Work required: Everything from the first line of the data below through the line that contains "single CMake project." should be written out exactly, please, and nothing more; the pictures stay out.

Recorded information:

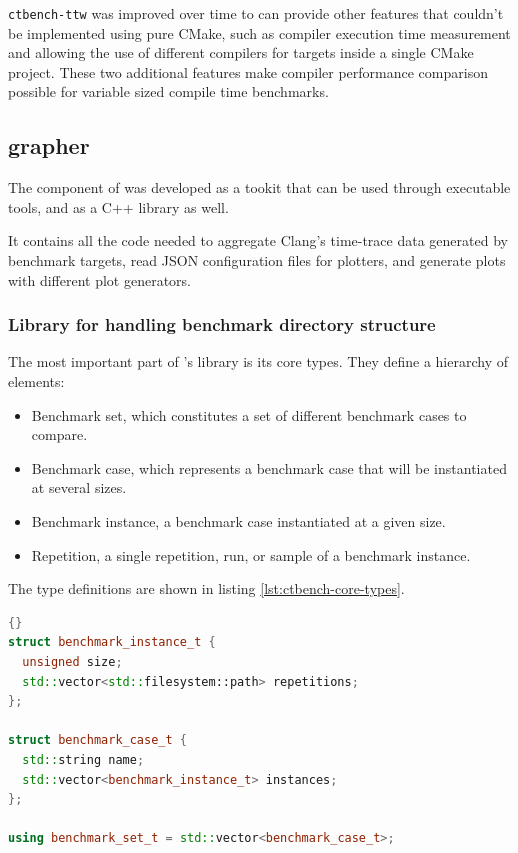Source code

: \documentclass[../../main.tex]{subfiles}
\begin{document}
\lstinline{ctbench-ttw} was improved over time to can provide other features
that couldn't be implemented using pure CMake, such as compiler execution time
measurement and allowing the use of different compilers for targets inside a
single CMake project. These two additional features make compiler performance
comparison possible for variable sized compile time benchmarks.

\subsection{grapher}

The \grapher component of \ctbench was developed as a tookit that can be used
through executable tools, and as a C++ library as well.

It contains all the code needed to aggregate Clang's time-trace data generated
by \ctbench benchmark targets, read JSON configuration files for plotters, and
generate plots with different plot generators.

\subsubsection{Library for handling benchmark directory structure}

The most important part of \ctbench's \grapher library is its core types.
They define a hierarchy of elements:

\begin{itemize}
\item Benchmark set, which constitutes a set of different benchmark cases to
      compare.
\item Benchmark case, which represents a benchmark case that will be
      instantiated at several sizes.
\item Benchmark instance, a benchmark case instantiated at a given size.
\item Repetition, a single repetition, run, or sample of a benchmark instance.
\end{itemize}

The type definitions are shown in listing \ref{lst:ctbench-core-types}.

\begin{lstlisting}[language=C++, label=lst:ctbench-core-types]{}
struct benchmark_instance_t {
  unsigned size;
  std::vector<std::filesystem::path> repetitions;
};

struct benchmark_case_t {
  std::string name;
  std::vector<benchmark_instance_t> instances;
};

using benchmark_set_t = std::vector<benchmark_case_t>;
\end{lstlisting}
\end{document}
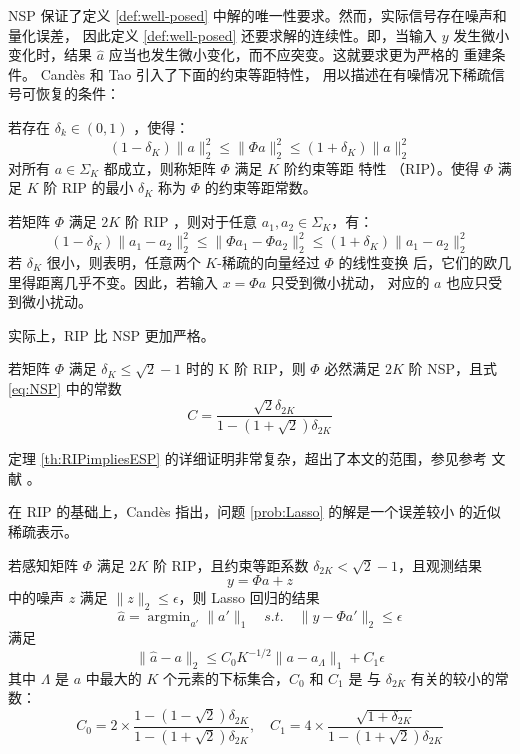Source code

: NSP 保证了定义
\ref{def:well-posed} 中解的唯一性要求。然而，实际信号存在噪声和量化误差，
因此定义 \ref{def:well-posed} 还要求解的连续性。即，当输入 $y$ 发生微小
变化时，结果 $\hat a$ 应当也发生微小变化，而不应突变。这就要求更为严格的
重建条件。 Cand\`es 和 Tao 引入了下面的约束等距特性，
用以描述在有噪情况下稀疏信号可恢复的条件：
\begin{definition}[约束等距特性] 若存在 $\delta_k \in (0,1)$ ，使得：
\begin{equation}
(1 - \delta_K) \|a\|_2^2 \leq \|\Phi a\|_2^2 \leq (1 + \delta_K) \|a\|_2^2
\end{equation}
对所有 $a \in \Sigma_K$ 都成立，则称矩阵 $\Phi$ 满足 $K$ 阶约束等距
特性 （RIP）。使得 $\Phi$ 满足 $K$ 阶 RIP 的最小 $\delta_K$ 称为
$\Phi$ 的约束等距常数。
\end{definition}

若矩阵 $\Phi$ 满足 $2K$ 阶 RIP ，则对于任意 $a_1, a_2 \in \Sigma_K$，有：
\begin{equation}
(1 - \delta_K) \|a_1 - a_2\|_2^2 \leq \|\Phi a_1 - \Phi a_2\|_2^2
\leq (1 + \delta_K) \|a_1 - a_2\|_2^2
\end{equation}
若 $\delta_K$ 很小，则表明，任意两个 $K$-稀疏的向量经过 $\Phi$ 的线性变换
后，它们的欧几里得距离几乎不变。因此，若输入 $x = \Phi a$ 只受到微小扰动，
对应的 $a$ 也应只受到微小扰动。

实际上，RIP 比 NSP 更加严格。
\begin{theorem} \label{th:RIPimpliesESP}
若矩阵 $\Phi$ 满足 $\delta_K \leq \sqrt{2} - 1$ 时的 K 阶 RIP，则
$\Phi$ 必然满足 $2K$ 阶 NSP，且式 \ref{eq:NSP} 中的常数
\begin{equation}
C = \frac{\sqrt{2} \delta_{2K}}{1 - (1 + \sqrt{2}) \delta_{2K}}
\end{equation}
\end{theorem}

定理 \ref{th:RIPimpliesESP} 的详细证明非常复杂，超出了本文的范围，参见参考
文献 \cite{IntroCS}。

在 RIP 的基础上，Cand\`es 指出，问题 \ref{prob:Lasso} 的解是一个误差较小
的近似稀疏表示。
\begin{theorem} \label{th:l1recovery}
若感知矩阵 $\Phi$ 满足 $2K$ 阶 RIP，且约束等距系数 $\delta_{2K} < 
\sqrt{2} - 1$，且观测结果
\begin{equation} \label{eqn:observe}
y = \Phi a + z
\end{equation}
中的噪声 $z$ 满足 $\|z\|_2 \leq \epsilon$，则 Lasso 回归的结果
\begin{equation}
\hat a = \mathop{\arg\min}_{a'} \|a'\|_1 \quad s.t. \quad \|y-\Phi a'\|_2
\leq \epsilon
\end{equation}
满足
\begin{equation}
\|\hat a - a\|_2 \leq C_0 K^{-1/2} \|a - a_{\Lambda}\|_1 + C_1 \epsilon
\end{equation}
其中 $\Lambda$ 是 $a$ 中最大的 $K$ 个元素的下标集合，$C_0$ 和 $C_1$ 是
与 $\delta_{2K}$ 有关的较小的常数：
\begin{equation}
C_0 = 2 \times \frac{1 - (1-\sqrt{2}) \delta_{2K}}{1 - (1+\sqrt{2})
\delta_{2K}}, \quad C_1 = 4 \times \frac{\sqrt{1 + \delta_{2K}}}
{1 - (1 + \sqrt{2}) \delta_{2K}}
\end{equation}
\end{theorem}


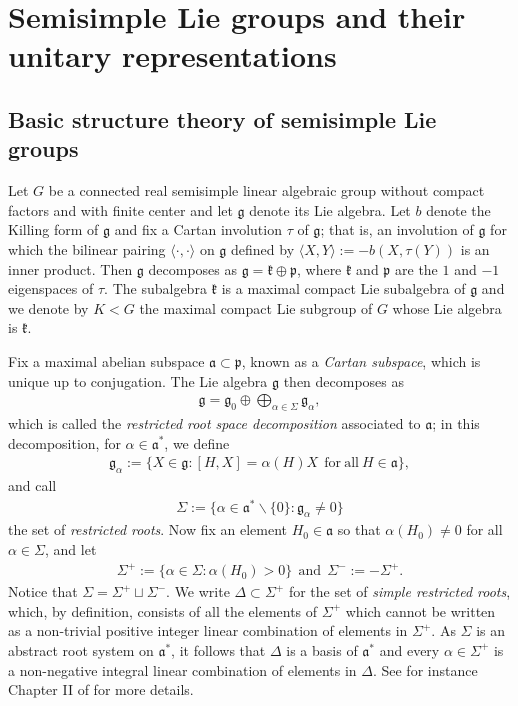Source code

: \documentclass[psamsfonts]{amsart}
\theoremstyle{definition}
\theoremstyle{remark}
\numberwithin{equation}{section}
\begin{document}
\section{Semisimple Lie groups and their unitary representations}
\label{Liegroupsandunitaryreps}
\subsection{Basic structure theory of semisimple Lie groups}
Let $G$ be a connected real semisimple linear algebraic group without compact factors and with finite center and let $\mathfrak{g}$ denote its Lie algebra. Let $b$ denote the Killing form of $\mathfrak{g}$ and fix a Cartan involution $\tau$ of $\mathfrak{g}$; that is, an involution of $\mathfrak{g}$ for which the bilinear pairing $\langle \cdot, \cdot \rangle$ on $\mathfrak{g}$ defined by $\langle X, Y \rangle := -b(X, \tau (Y))$ is an inner product. Then $\mathfrak{g}$ decomposes as $\mathfrak{g} = \mathfrak{k} \oplus \mathfrak{p}$, where $\mathfrak{k}$ and $\mathfrak{p}$ are the $1$ and $-1$ eigenspaces of $\tau$. The subalgebra $\mathfrak{k}$ is a maximal compact Lie subalgebra of $\mathfrak{g}$ and we denote by $K < G$ the maximal compact Lie subgroup of $G$ whose Lie algebra is $\mathfrak{k}$.

Fix a maximal abelian subspace $\mathfrak{a} \subset \mathfrak{p}$, known as a \emph{Cartan subspace}, which is unique up to conjugation. The Lie algebra $\mathfrak{g}$ then decomposes as 
\begin{align*}
    \mathfrak{g} = \mathfrak{g}_{0} \oplus \bigoplus_{\alpha \in \Sigma} \mathfrak{g}_{\alpha},
\end{align*} which is called the \emph{restricted root space decomposition} associated to $\mathfrak{a}$; in this decomposition, for $\alpha \in \mathfrak{a}^{*}$, we define
\begin{align*}
    \mathfrak{g}_{\alpha} := \{X \in \mathfrak{g} : [H,X] = \alpha (H)X \ \ \mathrm{for \ all} \ H \in \mathfrak{a} \},
\end{align*} and call
\begin{align*}
    \Sigma := \{ \alpha \in \mathfrak{a}^{*} \smallsetminus \{0\} : \mathfrak{g}_{\alpha} \neq 0 \}
\end{align*} the set of \emph{restricted roots}. Now fix an element $H_{0} \in \mathfrak{a}$ so that $\alpha (H_{0}) \neq 0$ for all $\alpha \in \Sigma$, and let
\begin{align*}
\Sigma^{+} := \{ \alpha \in \Sigma : \alpha (H_{0}) > 0 \} \ \ \mathrm{and} \ \ \Sigma^{-} := - \Sigma^{+}.
\end{align*} Notice that $\Sigma = \Sigma^{+} \sqcup \Sigma^{-}$. We write $\Delta \subset \Sigma^{+}$ for the set of \emph{simple restricted roots}, which, by definition, consists of all the elements of $\Sigma^{+}$ which cannot be written as a non-trivial positive integer linear combination of elements in $\Sigma^{+}$. As $\Sigma$ is an abstract root system on $\mathfrak{a}^{*}$, it follows that $\Delta$ is a basis of $\mathfrak{a}^{*}$ and every $\alpha \in \Sigma^{+}$ is a non-negative integral linear combination of elements in $\Delta$. See for instance Chapter II of \cite{Kn1} for more details.
\end{document}
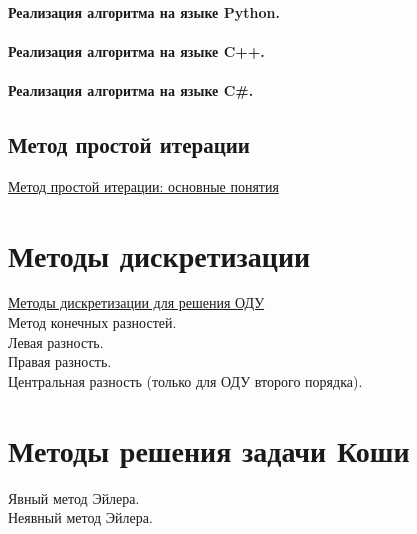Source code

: \documentclass[12pt]{article}
\begin{document}
\paragraph{Реализация алгоритма на языке Python.}

\paragraph{Реализация алгоритма на языке C++.}

\paragraph{Реализация алгоритма на языке C\#.}

\subsection{Метод простой итерации}

\href{https://zaochnik.com/spravochnik/matematika/issledovanie-slau/iteratsionnye-metody-reshenija-slau/}{Метод простой итерации: основные понятия}

\section{Методы дискретизации}

\href{https://studfile.net/preview/5829857/}{Методы дискретизации для решения ОДУ}\\

Метод конечных разностей.\\

Левая разность.\\

Правая разность.\\

Центральная разность (только для ОДУ второго порядка).\\


\section{Методы решения задачи Коши}


Явный метод Эйлера.\\

Неявный метод Эйлера.
\end{document}
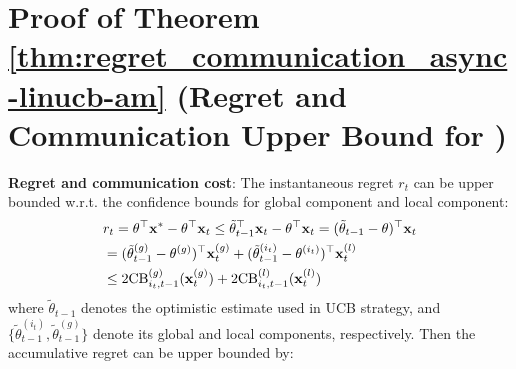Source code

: \section{Proof of Theorem \ref{thm:regret_communication_async-linucb-am} (Regret and Communication Upper Bound for \modeltwo{})}
\noindent \textbf{Regret and communication cost}:
The instantaneous regret $r_{t}$ can be upper bounded w.r.t. the confidence bounds for global component and local component: 
\begin{align*}
    & r_{t}  = \theta^\top \mathbf{x}^{*} - \theta^\top \mathbf{x}_{t}  \leq \tilde{\theta}^\top_{t-1} \mathbf{x}_{t} - \theta^\top \mathbf{x}_{t} = (\tilde{\theta}_{t-1}-\theta)^\top \mathbf{x}_{t} \\
    & = (\tilde{\theta}^{(g)}_{t-1}-\theta^{(g)})^\top \mathbf{x}_{t}^{(g)} + (\tilde{\theta}^{(i_{t})}_{t-1}-\theta^{(i_{t})})^\top \mathbf{x}_{t}^{(l)} \\
    & \leq 2 \text{CB}^{(g)}_{i_{t},t-1}(\mathbf{x}_{t}^{(g)}) + 2 \text{CB}^{(l)}_{i_{t},t-1}(\mathbf{x}_{t}^{(l)})
\end{align*}
where $\tilde{\theta}_{t-1}$ denotes the optimistic estimate used in UCB strategy, and $\{\tilde{\theta}^{(i_{t})}_{t-1},\tilde{\theta}^{(g)}_{t-1}\}$ denote its global and local components, respectively.
Then the accumulative regret can be upper bounded by: 
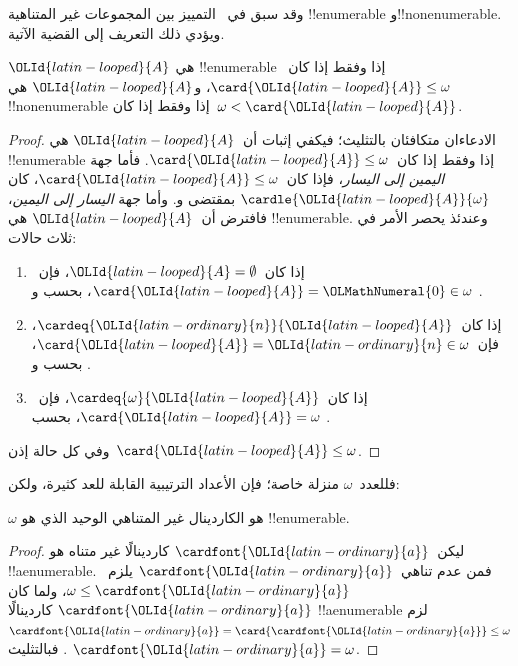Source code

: \documentclass[../../../include/open-logic-section]{subfiles}
\begin{document}
وقد سبق في~ التمييز بين
المجموعات غير المتناهية !!{enumerable} و!!{nonenumerable}. ويؤدي ذلك
التعريف إلى القضية الآتية.

\begin{prop}
${\OLId{latin-looped}{A}}$ هي !!{enumerable} إذا وفقط إذا كان~$\card{{\OLId{latin-looped}{A}}} \leq \omega$، و${\OLId{latin-looped}{A}}$
هي !!{nonenumerable} إذا وفقط إذا كان~$\omega < \card{{\OLId{latin-looped}{A}}}$.
\end{prop}

\begin{proof}
الادعاءان متكافئان بالتثليث؛ فيكفي إثبات أن~${\OLId{latin-looped}{A}}$ هي !!{enumerable}
إذا وفقط إذا كان~$\card{{\OLId{latin-looped}{A}}} \leq \omega$. فأما جهة
\emph{اليمين إلى اليسار}، فإذا كان~$\card{{\OLId{latin-looped}{A}}} \leq \omega$، كان
$\cardle{{\OLId{latin-looped}{A}}}{\omega}$ بمقتضى
و. وأما جهة \emph{اليسار إلى اليمين}،
فافترض أن~${\OLId{latin-looped}{A}}$ هي !!{enumerable}. وعندئذ يحصر
 الأمر في ثلاث حالات:
\begin{enumerate}
	\item إذا كان~${\OLId{latin-looped}{A}} = \emptyset$، فإن~$\card{{\OLId{latin-looped}{A}}} = {\OLMathNumeral{0}} \in \omega$، بحسب
	 و
	.
	\item إذا كان~$\cardeq{{\OLId{latin-ordinary}{n}}}{{\OLId{latin-looped}{A}}}$، فإن~$\card{{\OLId{latin-looped}{A}}} = {\OLId{latin-ordinary}{n}} \in \omega$، بحسب
	 و
	.
	\item إذا كان~$\cardeq{\omega}{{\OLId{latin-looped}{A}}}$، فإن~$\card{{\OLId{latin-looped}{A}}} = \omega$، بحسب
	.
\end{enumerate}
وفي كل حالة إذن~$\card{{\OLId{latin-looped}{A}}} \leq \omega$.
\end{proof}
\noindent
فللعدد~$\omega$ منزلة خاصة؛ فإن الأعداد الترتيبية القابلة للعد كثيرة،
ولكن:

\begin{cor}
$\omega$ هو الكاردينال غير المتناهي الوحيد الذي هو !!{enumerable}.
\end{cor}

\begin{proof}
ليكن~$\cardfont{{\OLId{latin-ordinary}{a}}}$ كاردينالًا غير متناه هو !!a{enumerable}. فمن عدم
تناهي~$\cardfont{{\OLId{latin-ordinary}{a}}}$ يلزم~$\omega \leq \cardfont{{\OLId{latin-ordinary}{a}}}$، ولما كان
$\cardfont{{\OLId{latin-ordinary}{a}}}$ كاردينالًا !!a{enumerable} لزم
$\cardfont{{\OLId{latin-ordinary}{a}}} = \card{\cardfont{{\OLId{latin-ordinary}{a}}}} \leq \omega$. فبالتثليث
$\cardfont{{\OLId{latin-ordinary}{a}}} = \omega$.
\end{proof}
\end{document}
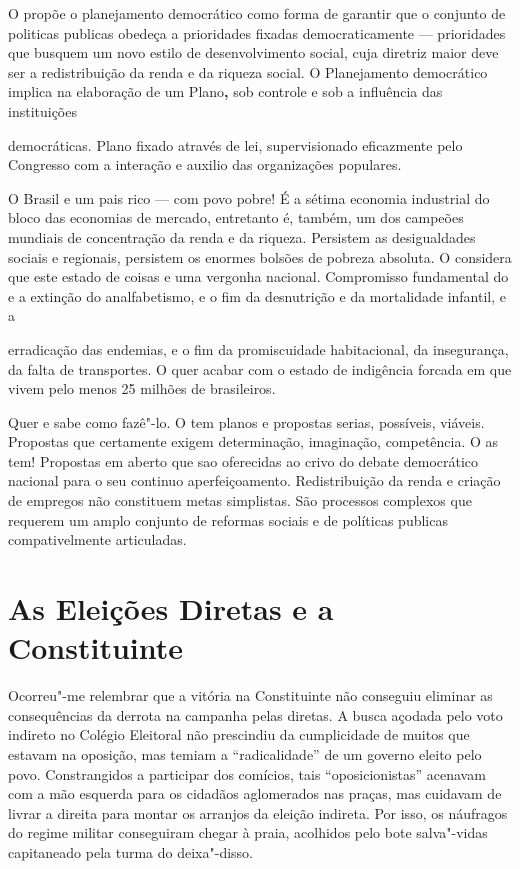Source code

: O  propõe o planejamento democrático como forma de garantir que o
conjunto de politicas publicas obedeça a prioridades fixadas
democraticamente --- prioridades que busquem um novo estilo de
desenvolvimento social, cuja diretriz maior deve ser a redistribuição da
renda e da riqueza social. O Planejamento democrático implica na
elaboração de um Plano\textbf{,} sob controle e sob a influência das
instituições

democráticas. Plano fixado através de lei, supervisionado eficazmente
pelo Congresso com a interação e auxilio das organizações populares.

O Brasil e um pais rico --- com povo pobre! É a sétima economia
industrial do bloco das economias de mercado, entretanto é, também, um
dos campeões mundiais de concentração da renda e da riqueza. Persistem
as desigualdades sociais e regionais, persistem os enormes bolsões de
pobreza absoluta. O  considera que este estado de coisas e uma
vergonha nacional. Compromisso fundamental do  e a extinção do
analfabetismo, e o fim da desnutrição e da mortalidade infantil, e a

erradicação das endemias, e o fim da promiscuidade habitacional, da
insegurança, da falta de transportes. O  quer acabar com o estado de
indigência forcada em que vivem pelo menos 25 milhões de brasileiros.

Quer e sabe como fazê"-lo. O  tem planos e propostas serias,
possíveis, viáveis. Propostas que certamente exigem determinação,
imaginação, competência. O  as tem! Propostas em aberto que sao
oferecidas ao crivo do debate democrático nacional para o seu continuo
aperfeiçoamento. Redistribuição da renda e criação de empregos não
constituem metas simplistas. São processos complexos que requerem um
amplo conjunto de reformas sociais e de políticas publicas
compativelmente articuladas.

\section{As Eleições Diretas e a Constituinte}

Ocorreu"-me relembrar que a vitória na Constituinte não conseguiu
eliminar as consequências da derrota na campanha pelas diretas. A busca
açodada pelo voto indireto no Colégio Eleitoral não prescindiu da
cumplicidade de muitos que estavam na oposição, mas temiam a
``radicalidade'' de um governo eleito pelo povo. Constrangidos a
participar dos comícios, tais ``oposicionistas'' acenavam com a mão
esquerda para os cidadãos aglomerados nas praças, mas cuidavam de livrar
a direita para montar os arranjos da eleição indireta. Por isso, os
náufragos do regime militar conseguiram chegar à praia, acolhidos pelo
bote salva"-vidas capitaneado pela turma do deixa"-disso.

Task output:
Source code

: \documentclass[../../main.tex]{subfiles}
\begin{document}
\lstinline{ctbench-ttw} was improved over time to can provide other features
that couldn't be implemented using pure CMake, such as compiler execution time
measurement and allowing the use of different compilers for targets inside a
single CMake project. These two additional features make compiler performance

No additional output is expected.